How do you graph `y=1/(x^2-x-6)`?

**Step 1. ** Find the `y`-intercepts.

Set `x=0` and solve for `y`.

`f(0) =-1/6`

The `y`-intercept is at (`0,-1/6`).

Step 2. Find the `x`-intercepts.

Set `y=0` and solve for `x`.

`0 = 1/(x^2-x-6)`

`0 = -1`

This is an impossibility, so there is no `x`-intercept.

Step 3. Find the vertical asymptotes.

Set the denominator equal to zero and solve for `x`.

`x^2-x-6= 0`

`(x-3)(x+2) = 0`

`x =3` and `x=-2`

There are vertical asymptotes at `x = -2` and `x =3`.

Step 4. Find the horizontal asymptote.

The degree of the denominator is less than the degree of the numerator, so

The horizontal asymptote is at `y=0` (the `x`-axis).

Step 5. Draw your axes and the asymptotes.
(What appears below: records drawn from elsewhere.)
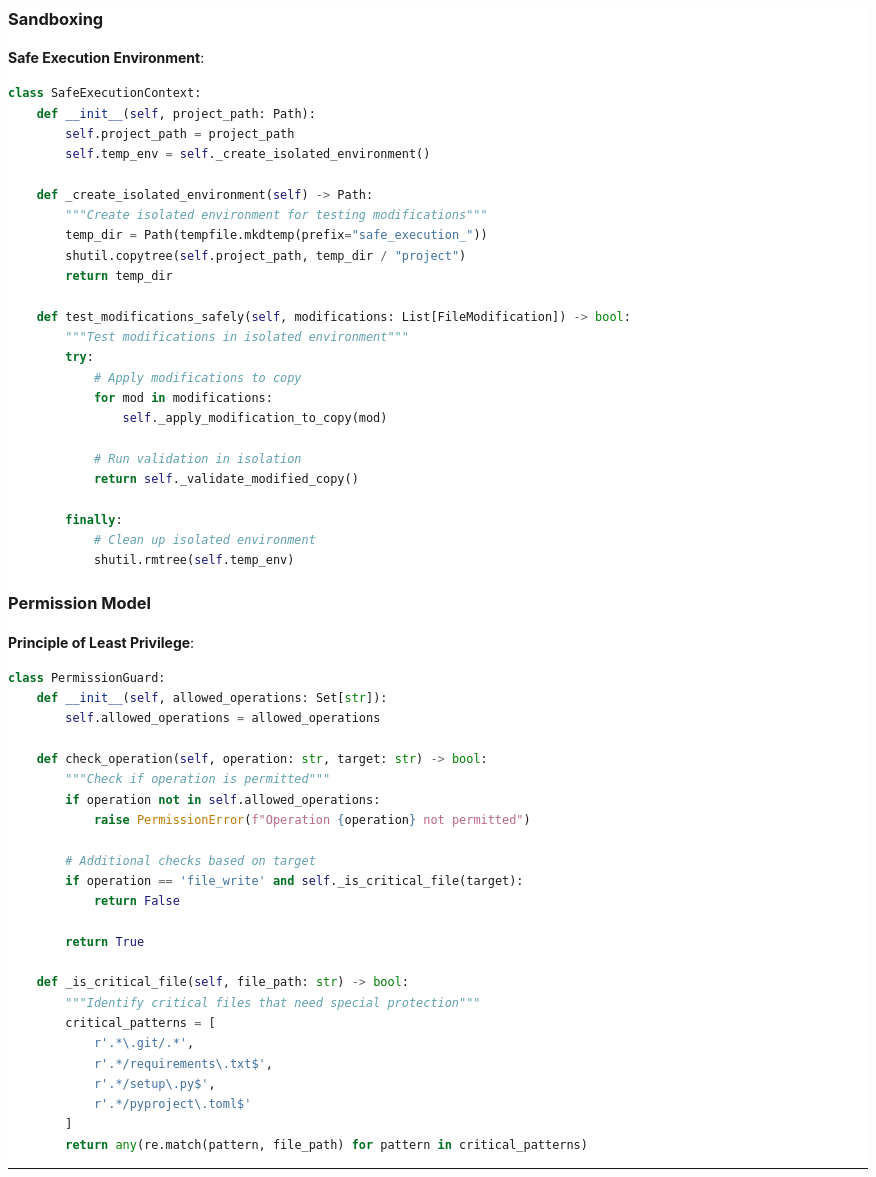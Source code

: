 ### Sandboxing

**Safe Execution Environment**:
```python
class SafeExecutionContext:
    def __init__(self, project_path: Path):
        self.project_path = project_path
        self.temp_env = self._create_isolated_environment()
    
    def _create_isolated_environment(self) -> Path:
        """Create isolated environment for testing modifications"""
        temp_dir = Path(tempfile.mkdtemp(prefix="safe_execution_"))
        shutil.copytree(self.project_path, temp_dir / "project")
        return temp_dir
    
    def test_modifications_safely(self, modifications: List[FileModification]) -> bool:
        """Test modifications in isolated environment"""
        try:
            # Apply modifications to copy
            for mod in modifications:
                self._apply_modification_to_copy(mod)
            
            # Run validation in isolation
            return self._validate_modified_copy()
        
        finally:
            # Clean up isolated environment
            shutil.rmtree(self.temp_env)
```

### Permission Model

**Principle of Least Privilege**:
```python
class PermissionGuard:
    def __init__(self, allowed_operations: Set[str]):
        self.allowed_operations = allowed_operations
    
    def check_operation(self, operation: str, target: str) -> bool:
        """Check if operation is permitted"""
        if operation not in self.allowed_operations:
            raise PermissionError(f"Operation {operation} not permitted")
        
        # Additional checks based on target
        if operation == 'file_write' and self._is_critical_file(target):
            return False
        
        return True
    
    def _is_critical_file(self, file_path: str) -> bool:
        """Identify critical files that need special protection"""
        critical_patterns = [
            r'.*\.git/.*',
            r'.*/requirements\.txt$',
            r'.*/setup\.py$',
            r'.*/pyproject\.toml$'
        ]
        return any(re.match(pattern, file_path) for pattern in critical_patterns)
```

---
Step 6. Sketch the graph in each region defined by the asymptotes.

(a) The left hand region has the `x`-axis and `x=-2` as asymptotes.

`f(-3) = 1/6`.

The point at (`-3,1/6`) is in the second quadrant, so we have a "hyperbola" above the horizontal asymptote.

(b) The right hand region has `x =3` and the `x`-axis as asymptotes.

`f(4) = 1/6`.

The point at (`4,1/6`) is in the first quadrant, so we have a "hyperbola" above the horizontal asymptote.

So we have a mirror-image hyperbola in the first quadrant.

(c) In the middle region, we have

`f(0) =-1/6` and

`f(1) = -1/6`

`f(0.5) = -1/6.25`

The points at (`0,-1/6`), (`0.5,-1/6.25`), and (`1,-1/6`) are all below the `x`-axis, so we have an "inverted parabola" between the vertical asymptotes.